▸ Exercise prompt
Search the entries for the word "hyperlink". Copy every line that holds it.

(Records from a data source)
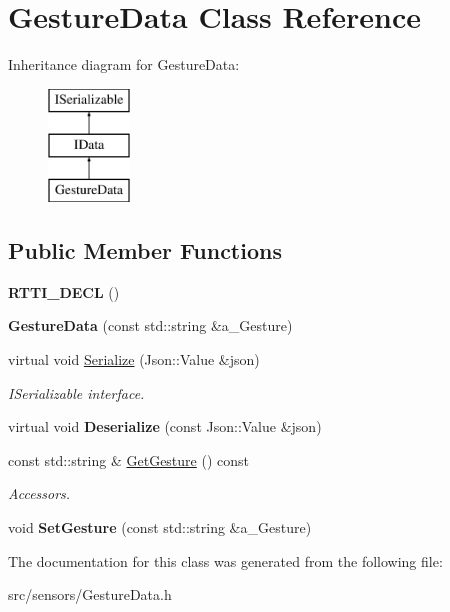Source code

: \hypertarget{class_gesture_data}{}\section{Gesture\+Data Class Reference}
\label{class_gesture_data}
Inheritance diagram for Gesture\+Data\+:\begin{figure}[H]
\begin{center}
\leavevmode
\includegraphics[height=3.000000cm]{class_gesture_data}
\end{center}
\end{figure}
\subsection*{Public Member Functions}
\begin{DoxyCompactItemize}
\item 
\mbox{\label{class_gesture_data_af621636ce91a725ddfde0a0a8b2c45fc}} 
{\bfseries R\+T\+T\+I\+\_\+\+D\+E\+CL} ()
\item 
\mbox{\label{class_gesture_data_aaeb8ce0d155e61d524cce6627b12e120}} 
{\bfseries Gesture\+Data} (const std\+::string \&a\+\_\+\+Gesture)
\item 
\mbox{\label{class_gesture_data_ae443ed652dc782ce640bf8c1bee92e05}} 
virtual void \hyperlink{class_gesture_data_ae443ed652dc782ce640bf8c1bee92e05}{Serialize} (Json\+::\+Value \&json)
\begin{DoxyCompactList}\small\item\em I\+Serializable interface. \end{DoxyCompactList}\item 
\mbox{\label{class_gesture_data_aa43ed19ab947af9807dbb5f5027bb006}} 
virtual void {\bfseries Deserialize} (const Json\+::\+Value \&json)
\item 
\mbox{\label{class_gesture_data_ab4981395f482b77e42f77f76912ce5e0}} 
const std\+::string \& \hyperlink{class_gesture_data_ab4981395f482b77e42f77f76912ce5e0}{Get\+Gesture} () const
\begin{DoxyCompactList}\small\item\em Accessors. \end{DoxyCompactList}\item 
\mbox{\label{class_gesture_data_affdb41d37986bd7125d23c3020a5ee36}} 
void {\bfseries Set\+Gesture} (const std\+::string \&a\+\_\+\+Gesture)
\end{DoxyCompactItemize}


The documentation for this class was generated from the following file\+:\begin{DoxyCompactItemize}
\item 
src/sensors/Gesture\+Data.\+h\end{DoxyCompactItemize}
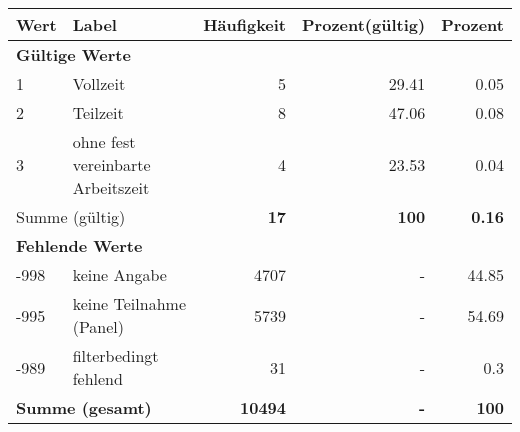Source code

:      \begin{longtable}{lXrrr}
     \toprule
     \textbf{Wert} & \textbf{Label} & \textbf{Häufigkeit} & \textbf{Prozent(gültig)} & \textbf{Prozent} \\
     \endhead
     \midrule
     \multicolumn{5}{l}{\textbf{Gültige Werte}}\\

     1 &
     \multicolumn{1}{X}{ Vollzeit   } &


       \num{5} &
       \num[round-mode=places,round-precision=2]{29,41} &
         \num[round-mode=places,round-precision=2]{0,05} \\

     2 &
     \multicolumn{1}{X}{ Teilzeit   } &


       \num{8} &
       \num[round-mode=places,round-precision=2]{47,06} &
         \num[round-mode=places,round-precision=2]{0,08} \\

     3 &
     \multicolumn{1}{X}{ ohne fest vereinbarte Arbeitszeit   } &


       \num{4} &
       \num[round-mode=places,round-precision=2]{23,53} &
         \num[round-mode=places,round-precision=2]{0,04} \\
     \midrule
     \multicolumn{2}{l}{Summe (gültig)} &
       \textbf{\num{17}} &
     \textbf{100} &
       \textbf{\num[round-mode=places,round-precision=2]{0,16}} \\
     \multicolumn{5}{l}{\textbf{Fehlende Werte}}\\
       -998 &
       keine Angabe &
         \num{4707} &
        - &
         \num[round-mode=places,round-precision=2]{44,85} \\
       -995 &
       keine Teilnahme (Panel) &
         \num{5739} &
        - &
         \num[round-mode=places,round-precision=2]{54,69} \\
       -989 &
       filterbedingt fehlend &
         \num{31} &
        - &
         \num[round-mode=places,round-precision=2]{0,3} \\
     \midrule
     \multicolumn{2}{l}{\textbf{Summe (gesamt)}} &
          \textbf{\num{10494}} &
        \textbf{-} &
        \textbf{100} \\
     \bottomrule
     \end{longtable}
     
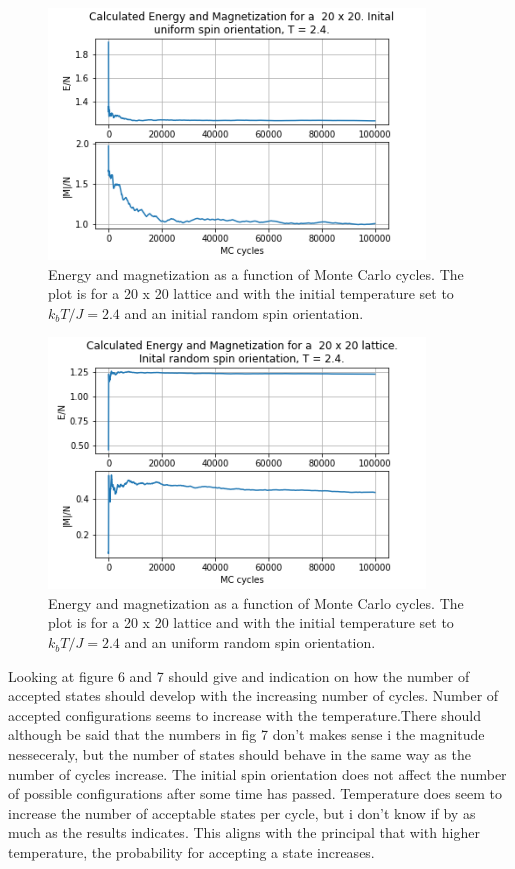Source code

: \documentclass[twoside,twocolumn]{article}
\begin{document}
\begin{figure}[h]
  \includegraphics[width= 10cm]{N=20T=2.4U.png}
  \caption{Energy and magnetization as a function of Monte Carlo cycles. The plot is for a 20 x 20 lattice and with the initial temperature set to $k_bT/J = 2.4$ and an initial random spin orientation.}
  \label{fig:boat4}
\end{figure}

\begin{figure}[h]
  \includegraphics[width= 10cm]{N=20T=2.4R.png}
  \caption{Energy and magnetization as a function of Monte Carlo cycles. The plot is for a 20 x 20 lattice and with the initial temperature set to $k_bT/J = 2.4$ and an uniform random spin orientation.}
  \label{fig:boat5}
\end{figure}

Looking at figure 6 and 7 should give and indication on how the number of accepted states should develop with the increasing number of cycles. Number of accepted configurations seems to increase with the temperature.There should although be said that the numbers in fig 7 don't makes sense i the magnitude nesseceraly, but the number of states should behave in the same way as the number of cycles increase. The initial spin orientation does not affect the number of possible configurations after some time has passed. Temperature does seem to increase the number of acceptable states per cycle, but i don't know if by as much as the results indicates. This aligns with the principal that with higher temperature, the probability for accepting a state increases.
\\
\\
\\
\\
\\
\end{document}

▸ Result of the task
virtual void \hyperlink{class_gesture_data_ae443ed652dc782ce640bf8c1bee92e05}{Serialize} (Json\+::\+Value \&json)
const std\+::string \& \hyperlink{class_gesture_data_ab4981395f482b77e42f77f76912ce5e0}{Get\+Gesture} () const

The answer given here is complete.